Question

graph each equation.

1. \\(\dfrac{x^2}{4} + \dfrac{y^2}{9} = 1\\)

coordinate plane grid with x from -8 to 8 and y from -8 to 8, axes labeled x and y

Explanation:

Step1: Identify the conic section

The equation \(\frac{x^{2}}{4}+\frac{y^{2}}{9} = 1\) is in the standard form of an ellipse \(\frac{x^{2}}{b^{2}}+\frac{y^{2}}{a^{2}}=1\) (since \(a^{2}=9\) and \(b^{2}=4\), and \(a > b\), so it is a vertical ellipse centered at the origin \((0,0)\)).

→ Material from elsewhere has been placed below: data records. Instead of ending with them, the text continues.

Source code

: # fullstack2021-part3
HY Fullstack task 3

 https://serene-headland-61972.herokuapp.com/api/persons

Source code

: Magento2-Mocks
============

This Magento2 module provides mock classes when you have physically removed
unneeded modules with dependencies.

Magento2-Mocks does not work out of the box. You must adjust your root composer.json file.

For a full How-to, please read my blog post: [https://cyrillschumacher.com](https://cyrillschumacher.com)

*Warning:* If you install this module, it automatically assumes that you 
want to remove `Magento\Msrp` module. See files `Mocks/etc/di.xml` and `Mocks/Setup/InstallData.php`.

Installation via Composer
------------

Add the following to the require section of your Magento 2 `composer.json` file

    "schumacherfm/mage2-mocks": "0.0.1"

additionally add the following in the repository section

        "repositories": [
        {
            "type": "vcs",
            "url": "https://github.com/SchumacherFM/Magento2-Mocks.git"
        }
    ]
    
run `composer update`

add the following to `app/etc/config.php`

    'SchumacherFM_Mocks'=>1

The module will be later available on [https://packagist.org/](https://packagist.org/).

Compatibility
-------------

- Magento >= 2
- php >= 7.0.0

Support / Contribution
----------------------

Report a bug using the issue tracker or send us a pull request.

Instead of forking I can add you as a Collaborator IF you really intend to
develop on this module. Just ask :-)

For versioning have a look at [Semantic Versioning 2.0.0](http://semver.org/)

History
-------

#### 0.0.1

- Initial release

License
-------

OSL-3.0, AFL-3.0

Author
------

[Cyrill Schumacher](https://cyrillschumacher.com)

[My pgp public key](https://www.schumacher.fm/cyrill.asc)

Step2: Find the vertices and co - vertices

For a vertical ellipse \(\frac{x^{2}}{b^{2}}+\frac{y^{2}}{a^{2}}=1\):

• The length of the semi - major axis \(a=\sqrt{9}=3\), so the vertices are at \((0,\pm a)=(0, 3)\) and \((0,- 3)\).
• The length of the semi - minor axis \(b = \sqrt{4}=2\), so the co - vertices are at \((\pm b,0)=(2,0)\) and \((- 2,0)\).

Step3: Plot the points

Plot the vertices \((0,3)\), \((0, - 3)\) and the co - vertices \((2,0)\), \((-2,0)\) on the coordinate plane. Then, draw a smooth curve connecting these points to form the ellipse.

Answer:

The graph is an ellipse centered at the origin with vertices at \((0,\pm3)\) and co - vertices at \((\pm2,0)\) (the actual drawing involves plotting these points and connecting them with a smooth elliptical curve).